== Segment start ==

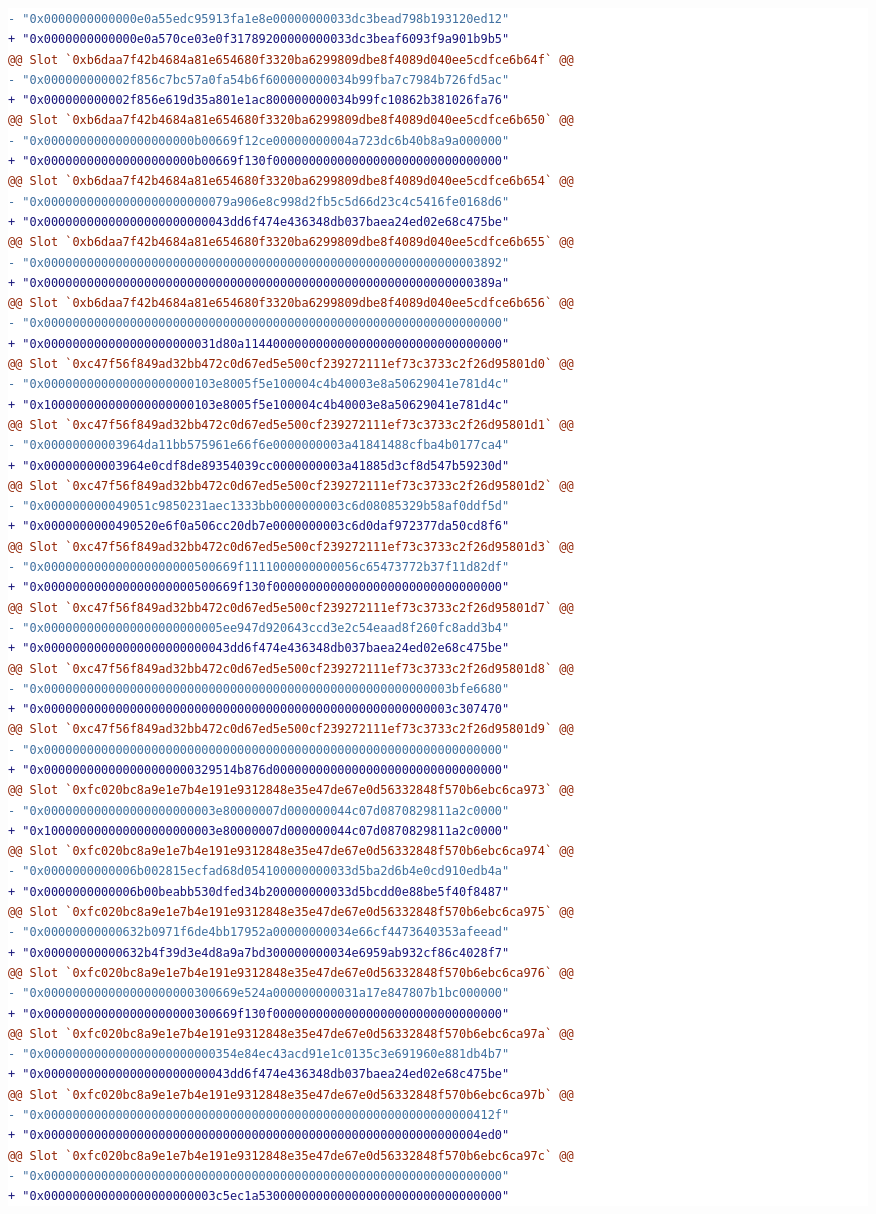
 ```diff
- "0x0000000000000e0a55edc95913fa1e8e00000000033dc3bead798b193120ed12"
+ "0x0000000000000e0a570ce03e0f31789200000000033dc3beaf6093f9a901b9b5"
@@ Slot `0xb6daa7f42b4684a81e654680f3320ba6299809dbe8f4089d040ee5cdfce6b64f` @@
- "0x000000000002f856c7bc57a0fa54b6f600000000034b99fba7c7984b726fd5ac"
+ "0x000000000002f856e619d35a801e1ac800000000034b99fc10862b381026fa76"
@@ Slot `0xb6daa7f42b4684a81e654680f3320ba6299809dbe8f4089d040ee5cdfce6b650` @@
- "0x000000000000000000000b00669f12ce00000000004a723dc6b40b8a9a000000"
+ "0x000000000000000000000b00669f130f00000000000000000000000000000000"
@@ Slot `0xb6daa7f42b4684a81e654680f3320ba6299809dbe8f4089d040ee5cdfce6b654` @@
- "0x00000000000000000000000079a906e8c998d2fb5c5d66d23c4c5416fe0168d6"
+ "0x00000000000000000000000043dd6f474e436348db037baea24ed02e68c475be"
@@ Slot `0xb6daa7f42b4684a81e654680f3320ba6299809dbe8f4089d040ee5cdfce6b655` @@
- "0x0000000000000000000000000000000000000000000000000000000000003892"
+ "0x000000000000000000000000000000000000000000000000000000000000389a"
@@ Slot `0xb6daa7f42b4684a81e654680f3320ba6299809dbe8f4089d040ee5cdfce6b656` @@
- "0x0000000000000000000000000000000000000000000000000000000000000000"
+ "0x000000000000000000000031d80a114400000000000000000000000000000000"
@@ Slot `0xc47f56f849ad32bb472c0d67ed5e500cf239272111ef73c3733c2f26d95801d0` @@
- "0x000000000000000000000103e8005f5e100004c4b40003e8a50629041e781d4c"
+ "0x100000000000000000000103e8005f5e100004c4b40003e8a50629041e781d4c"
@@ Slot `0xc47f56f849ad32bb472c0d67ed5e500cf239272111ef73c3733c2f26d95801d1` @@
- "0x00000000003964da11bb575961e66f6e0000000003a41841488cfba4b0177ca4"
+ "0x00000000003964e0cdf8de89354039cc0000000003a41885d3cf8d547b59230d"
@@ Slot `0xc47f56f849ad32bb472c0d67ed5e500cf239272111ef73c3733c2f26d95801d2` @@
- "0x000000000049051c9850231aec1333bb0000000003c6d08085329b58af0ddf5d"
+ "0x0000000000490520e6f0a506cc20db7e0000000003c6d0daf972377da50cd8f6"
@@ Slot `0xc47f56f849ad32bb472c0d67ed5e500cf239272111ef73c3733c2f26d95801d3` @@
- "0x000000000000000000000500669f1111000000000056c65473772b37f11d82df"
+ "0x000000000000000000000500669f130f00000000000000000000000000000000"
@@ Slot `0xc47f56f849ad32bb472c0d67ed5e500cf239272111ef73c3733c2f26d95801d7` @@
- "0x0000000000000000000000005ee947d920643ccd3e2c54eaad8f260fc8add3b4"
+ "0x00000000000000000000000043dd6f474e436348db037baea24ed02e68c475be"
@@ Slot `0xc47f56f849ad32bb472c0d67ed5e500cf239272111ef73c3733c2f26d95801d8` @@
- "0x000000000000000000000000000000000000000000000000000000003bfe6680"
+ "0x000000000000000000000000000000000000000000000000000000003c307470"
@@ Slot `0xc47f56f849ad32bb472c0d67ed5e500cf239272111ef73c3733c2f26d95801d9` @@
- "0x0000000000000000000000000000000000000000000000000000000000000000"
+ "0x000000000000000000000329514b876d00000000000000000000000000000000"
@@ Slot `0xfc020bc8a9e1e7b4e191e9312848e35e47de67e0d56332848f570b6ebc6ca973` @@
- "0x000000000000000000000003e80000007d000000044c07d0870829811a2c0000"
+ "0x100000000000000000000003e80000007d000000044c07d0870829811a2c0000"
@@ Slot `0xfc020bc8a9e1e7b4e191e9312848e35e47de67e0d56332848f570b6ebc6ca974` @@
- "0x0000000000006b002815ecfad68d054100000000033d5ba2d6b4e0cd910edb4a"
+ "0x0000000000006b00beabb530dfed34b200000000033d5bcdd0e88be5f40f8487"
@@ Slot `0xfc020bc8a9e1e7b4e191e9312848e35e47de67e0d56332848f570b6ebc6ca975` @@
- "0x00000000000632b0971f6de4bb17952a00000000034e66cf4473640353afeead"
+ "0x00000000000632b4f39d3e4d8a9a7bd300000000034e6959ab932cf86c4028f7"
@@ Slot `0xfc020bc8a9e1e7b4e191e9312848e35e47de67e0d56332848f570b6ebc6ca976` @@
- "0x000000000000000000000300669e524a000000000031a17e847807b1bc000000"
+ "0x000000000000000000000300669f130f00000000000000000000000000000000"
@@ Slot `0xfc020bc8a9e1e7b4e191e9312848e35e47de67e0d56332848f570b6ebc6ca97a` @@
- "0x000000000000000000000000354e84ec43acd91e1c0135c3e691960e881db4b7"
+ "0x00000000000000000000000043dd6f474e436348db037baea24ed02e68c475be"
@@ Slot `0xfc020bc8a9e1e7b4e191e9312848e35e47de67e0d56332848f570b6ebc6ca97b` @@
- "0x000000000000000000000000000000000000000000000000000000000000412f"
+ "0x0000000000000000000000000000000000000000000000000000000000004ed0"
@@ Slot `0xfc020bc8a9e1e7b4e191e9312848e35e47de67e0d56332848f570b6ebc6ca97c` @@
- "0x0000000000000000000000000000000000000000000000000000000000000000"
+ "0x000000000000000000000003c5ec1a5300000000000000000000000000000000"
```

== Segment end ==

An exact, image-free transcript of the material is required.

 ```diff
- "0x0000000000000e0a55edc95913fa1e8e00000000033dc3bead798b193120ed12"
+ "0x0000000000000e0a570ce03e0f31789200000000033dc3beaf6093f9a901b9b5"
@@ Slot `0xb6daa7f42b4684a81e654680f3320ba6299809dbe8f4089d040ee5cdfce6b64f` @@
- "0x000000000002f856c7bc57a0fa54b6f600000000034b99fba7c7984b726fd5ac"
+ "0x000000000002f856e619d35a801e1ac800000000034b99fc10862b381026fa76"
@@ Slot `0xb6daa7f42b4684a81e654680f3320ba6299809dbe8f4089d040ee5cdfce6b650` @@
- "0x000000000000000000000b00669f12ce00000000004a723dc6b40b8a9a000000"
+ "0x000000000000000000000b00669f130f00000000000000000000000000000000"
@@ Slot `0xb6daa7f42b4684a81e654680f3320ba6299809dbe8f4089d040ee5cdfce6b654` @@
- "0x00000000000000000000000079a906e8c998d2fb5c5d66d23c4c5416fe0168d6"
+ "0x00000000000000000000000043dd6f474e436348db037baea24ed02e68c475be"
@@ Slot `0xb6daa7f42b4684a81e654680f3320ba6299809dbe8f4089d040ee5cdfce6b655` @@
- "0x0000000000000000000000000000000000000000000000000000000000003892"
+ "0x000000000000000000000000000000000000000000000000000000000000389a"
@@ Slot `0xb6daa7f42b4684a81e654680f3320ba6299809dbe8f4089d040ee5cdfce6b656` @@
- "0x0000000000000000000000000000000000000000000000000000000000000000"
+ "0x000000000000000000000031d80a114400000000000000000000000000000000"
@@ Slot `0xc47f56f849ad32bb472c0d67ed5e500cf239272111ef73c3733c2f26d95801d0` @@
- "0x000000000000000000000103e8005f5e100004c4b40003e8a50629041e781d4c"
+ "0x100000000000000000000103e8005f5e100004c4b40003e8a50629041e781d4c"
@@ Slot `0xc47f56f849ad32bb472c0d67ed5e500cf239272111ef73c3733c2f26d95801d1` @@
- "0x00000000003964da11bb575961e66f6e0000000003a41841488cfba4b0177ca4"
+ "0x00000000003964e0cdf8de89354039cc0000000003a41885d3cf8d547b59230d"
@@ Slot `0xc47f56f849ad32bb472c0d67ed5e500cf239272111ef73c3733c2f26d95801d2` @@
- "0x000000000049051c9850231aec1333bb0000000003c6d08085329b58af0ddf5d"
+ "0x0000000000490520e6f0a506cc20db7e0000000003c6d0daf972377da50cd8f6"
@@ Slot `0xc47f56f849ad32bb472c0d67ed5e500cf239272111ef73c3733c2f26d95801d3` @@
- "0x000000000000000000000500669f1111000000000056c65473772b37f11d82df"
+ "0x000000000000000000000500669f130f00000000000000000000000000000000"
@@ Slot `0xc47f56f849ad32bb472c0d67ed5e500cf239272111ef73c3733c2f26d95801d7` @@
- "0x0000000000000000000000005ee947d920643ccd3e2c54eaad8f260fc8add3b4"
+ "0x00000000000000000000000043dd6f474e436348db037baea24ed02e68c475be"
@@ Slot `0xc47f56f849ad32bb472c0d67ed5e500cf239272111ef73c3733c2f26d95801d8` @@
- "0x000000000000000000000000000000000000000000000000000000003bfe6680"
+ "0x000000000000000000000000000000000000000000000000000000003c307470"
@@ Slot `0xc47f56f849ad32bb472c0d67ed5e500cf239272111ef73c3733c2f26d95801d9` @@
- "0x0000000000000000000000000000000000000000000000000000000000000000"
+ "0x000000000000000000000329514b876d00000000000000000000000000000000"
@@ Slot `0xfc020bc8a9e1e7b4e191e9312848e35e47de67e0d56332848f570b6ebc6ca973` @@
- "0x000000000000000000000003e80000007d000000044c07d0870829811a2c0000"
+ "0x100000000000000000000003e80000007d000000044c07d0870829811a2c0000"
@@ Slot `0xfc020bc8a9e1e7b4e191e9312848e35e47de67e0d56332848f570b6ebc6ca974` @@
- "0x0000000000006b002815ecfad68d054100000000033d5ba2d6b4e0cd910edb4a"
+ "0x0000000000006b00beabb530dfed34b200000000033d5bcdd0e88be5f40f8487"
@@ Slot `0xfc020bc8a9e1e7b4e191e9312848e35e47de67e0d56332848f570b6ebc6ca975` @@
- "0x00000000000632b0971f6de4bb17952a00000000034e66cf4473640353afeead"
+ "0x00000000000632b4f39d3e4d8a9a7bd300000000034e6959ab932cf86c4028f7"
@@ Slot `0xfc020bc8a9e1e7b4e191e9312848e35e47de67e0d56332848f570b6ebc6ca976` @@
- "0x000000000000000000000300669e524a000000000031a17e847807b1bc000000"
+ "0x000000000000000000000300669f130f00000000000000000000000000000000"
@@ Slot `0xfc020bc8a9e1e7b4e191e9312848e35e47de67e0d56332848f570b6ebc6ca97a` @@
- "0x000000000000000000000000354e84ec43acd91e1c0135c3e691960e881db4b7"
+ "0x00000000000000000000000043dd6f474e436348db037baea24ed02e68c475be"
@@ Slot `0xfc020bc8a9e1e7b4e191e9312848e35e47de67e0d56332848f570b6ebc6ca97b` @@
- "0x000000000000000000000000000000000000000000000000000000000000412f"
+ "0x0000000000000000000000000000000000000000000000000000000000004ed0"
@@ Slot `0xfc020bc8a9e1e7b4e191e9312848e35e47de67e0d56332848f570b6ebc6ca97c` @@
- "0x0000000000000000000000000000000000000000000000000000000000000000"
+ "0x000000000000000000000003c5ec1a5300000000000000000000000000000000"
```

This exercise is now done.